▶ TASK TO CARRY OUT
Restate the data exactly, with nothing altered.

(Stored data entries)
***
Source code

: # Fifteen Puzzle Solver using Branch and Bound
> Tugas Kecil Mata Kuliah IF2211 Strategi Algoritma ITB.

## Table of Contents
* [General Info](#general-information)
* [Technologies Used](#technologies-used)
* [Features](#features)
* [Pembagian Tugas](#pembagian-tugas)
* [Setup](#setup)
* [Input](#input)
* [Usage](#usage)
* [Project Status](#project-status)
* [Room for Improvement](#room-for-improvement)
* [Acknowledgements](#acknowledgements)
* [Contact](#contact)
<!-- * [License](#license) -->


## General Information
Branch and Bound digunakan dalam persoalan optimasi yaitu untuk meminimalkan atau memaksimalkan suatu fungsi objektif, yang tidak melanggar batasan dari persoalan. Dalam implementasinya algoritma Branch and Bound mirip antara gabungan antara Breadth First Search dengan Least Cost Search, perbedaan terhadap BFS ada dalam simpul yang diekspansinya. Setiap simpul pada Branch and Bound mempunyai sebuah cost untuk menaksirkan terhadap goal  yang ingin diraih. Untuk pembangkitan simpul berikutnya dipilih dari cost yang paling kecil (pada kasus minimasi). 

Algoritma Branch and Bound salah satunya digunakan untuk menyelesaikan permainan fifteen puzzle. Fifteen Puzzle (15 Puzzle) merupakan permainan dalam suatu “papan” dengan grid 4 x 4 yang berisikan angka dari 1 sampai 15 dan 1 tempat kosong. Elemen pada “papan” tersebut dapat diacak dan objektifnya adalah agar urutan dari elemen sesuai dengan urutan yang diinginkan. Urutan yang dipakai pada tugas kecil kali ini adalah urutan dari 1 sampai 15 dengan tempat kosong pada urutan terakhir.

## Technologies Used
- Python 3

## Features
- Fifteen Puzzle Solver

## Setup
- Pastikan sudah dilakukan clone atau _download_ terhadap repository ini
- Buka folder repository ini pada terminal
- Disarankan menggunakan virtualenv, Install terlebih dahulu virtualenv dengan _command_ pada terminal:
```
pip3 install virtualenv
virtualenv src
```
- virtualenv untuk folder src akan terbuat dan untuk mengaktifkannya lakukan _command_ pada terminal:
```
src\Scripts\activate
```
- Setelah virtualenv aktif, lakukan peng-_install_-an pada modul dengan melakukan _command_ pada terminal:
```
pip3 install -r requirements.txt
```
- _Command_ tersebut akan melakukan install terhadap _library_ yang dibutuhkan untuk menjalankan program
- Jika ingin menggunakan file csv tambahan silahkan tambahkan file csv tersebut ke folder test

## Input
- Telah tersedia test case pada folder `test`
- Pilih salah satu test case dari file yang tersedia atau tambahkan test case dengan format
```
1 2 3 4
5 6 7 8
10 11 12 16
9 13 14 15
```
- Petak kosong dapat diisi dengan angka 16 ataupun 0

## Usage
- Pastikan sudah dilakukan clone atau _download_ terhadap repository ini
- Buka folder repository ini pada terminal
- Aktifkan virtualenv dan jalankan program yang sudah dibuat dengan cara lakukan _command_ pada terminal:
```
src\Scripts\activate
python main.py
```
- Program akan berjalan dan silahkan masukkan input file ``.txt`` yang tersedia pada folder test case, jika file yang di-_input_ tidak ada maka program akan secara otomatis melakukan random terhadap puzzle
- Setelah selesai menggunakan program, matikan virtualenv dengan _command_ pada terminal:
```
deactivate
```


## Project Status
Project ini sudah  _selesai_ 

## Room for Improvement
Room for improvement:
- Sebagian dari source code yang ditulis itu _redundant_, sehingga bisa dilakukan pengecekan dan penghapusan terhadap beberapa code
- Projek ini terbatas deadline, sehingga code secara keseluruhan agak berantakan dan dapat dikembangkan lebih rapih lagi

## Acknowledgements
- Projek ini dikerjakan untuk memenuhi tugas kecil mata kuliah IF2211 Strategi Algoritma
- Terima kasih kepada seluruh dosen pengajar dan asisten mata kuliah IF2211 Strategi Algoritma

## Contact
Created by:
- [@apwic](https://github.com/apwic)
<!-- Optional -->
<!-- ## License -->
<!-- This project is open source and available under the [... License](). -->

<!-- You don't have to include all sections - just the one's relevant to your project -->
***
▶ RESULT FOR THIS TASK
Source code

: # Fifteen Puzzle Solver using Branch and Bound
> Tugas Kecil Mata Kuliah IF2211 Strategi Algoritma ITB.

## Table of Contents
* [General Info](#general-information)
* [Technologies Used](#technologies-used)
* [Features](#features)
* [Pembagian Tugas](#pembagian-tugas)
* [Setup](#setup)
* [Input](#input)
* [Usage](#usage)
* [Project Status](#project-status)
* [Room for Improvement](#room-for-improvement)
* [Acknowledgements](#acknowledgements)
* [Contact](#contact)
<!-- * [License](#license) -->


## General Information
Branch and Bound digunakan dalam persoalan optimasi yaitu untuk meminimalkan atau memaksimalkan suatu fungsi objektif, yang tidak melanggar batasan dari persoalan. Dalam implementasinya algoritma Branch and Bound mirip antara gabungan antara Breadth First Search dengan Least Cost Search, perbedaan terhadap BFS ada dalam simpul yang diekspansinya. Setiap simpul pada Branch and Bound mempunyai sebuah cost untuk menaksirkan terhadap goal  yang ingin diraih. Untuk pembangkitan simpul berikutnya dipilih dari cost yang paling kecil (pada kasus minimasi). 

Algoritma Branch and Bound salah satunya digunakan untuk menyelesaikan permainan fifteen puzzle. Fifteen Puzzle (15 Puzzle) merupakan permainan dalam suatu “papan” dengan grid 4 x 4 yang berisikan angka dari 1 sampai 15 dan 1 tempat kosong. Elemen pada “papan” tersebut dapat diacak dan objektifnya adalah agar urutan dari elemen sesuai dengan urutan yang diinginkan. Urutan yang dipakai pada tugas kecil kali ini adalah urutan dari 1 sampai 15 dengan tempat kosong pada urutan terakhir.

## Technologies Used
- Python 3

## Features
- Fifteen Puzzle Solver

## Setup
- Pastikan sudah dilakukan clone atau _download_ terhadap repository ini
- Buka folder repository ini pada terminal
- Disarankan menggunakan virtualenv, Install terlebih dahulu virtualenv dengan _command_ pada terminal:
```
pip3 install virtualenv
virtualenv src
```
- virtualenv untuk folder src akan terbuat dan untuk mengaktifkannya lakukan _command_ pada terminal:
```
src\Scripts\activate
```
- Setelah virtualenv aktif, lakukan peng-_install_-an pada modul dengan melakukan _command_ pada terminal:
```
pip3 install -r requirements.txt
```
- _Command_ tersebut akan melakukan install terhadap _library_ yang dibutuhkan untuk menjalankan program
- Jika ingin menggunakan file csv tambahan silahkan tambahkan file csv tersebut ke folder test

## Input
- Telah tersedia test case pada folder `test`
- Pilih salah satu test case dari file yang tersedia atau tambahkan test case dengan format
```
1 2 3 4
5 6 7 8
10 11 12 16
9 13 14 15
```
- Petak kosong dapat diisi dengan angka 16 ataupun 0

## Usage
- Pastikan sudah dilakukan clone atau _download_ terhadap repository ini
- Buka folder repository ini pada terminal
- Aktifkan virtualenv dan jalankan program yang sudah dibuat dengan cara lakukan _command_ pada terminal:
```
src\Scripts\activate
python main.py
```
- Program akan berjalan dan silahkan masukkan input file ``.txt`` yang tersedia pada folder test case, jika file yang di-_input_ tidak ada maka program akan secara otomatis melakukan random terhadap puzzle
- Setelah selesai menggunakan program, matikan virtualenv dengan _command_ pada terminal:
```
deactivate
```


## Project Status
Project ini sudah  _selesai_ 

## Room for Improvement
Room for improvement:
- Sebagian dari source code yang ditulis itu _redundant_, sehingga bisa dilakukan pengecekan dan penghapusan terhadap beberapa code
- Projek ini terbatas deadline, sehingga code secara keseluruhan agak berantakan dan dapat dikembangkan lebih rapih lagi

## Acknowledgements
- Projek ini dikerjakan untuk memenuhi tugas kecil mata kuliah IF2211 Strategi Algoritma
- Terima kasih kepada seluruh dosen pengajar dan asisten mata kuliah IF2211 Strategi Algoritma

## Contact
Created by:
- [@apwic](https://github.com/apwic)
<!-- Optional -->
<!-- ## License -->
<!-- This project is open source and available under the [... License](). -->

<!-- You don't have to include all sections - just the one's relevant to your project -->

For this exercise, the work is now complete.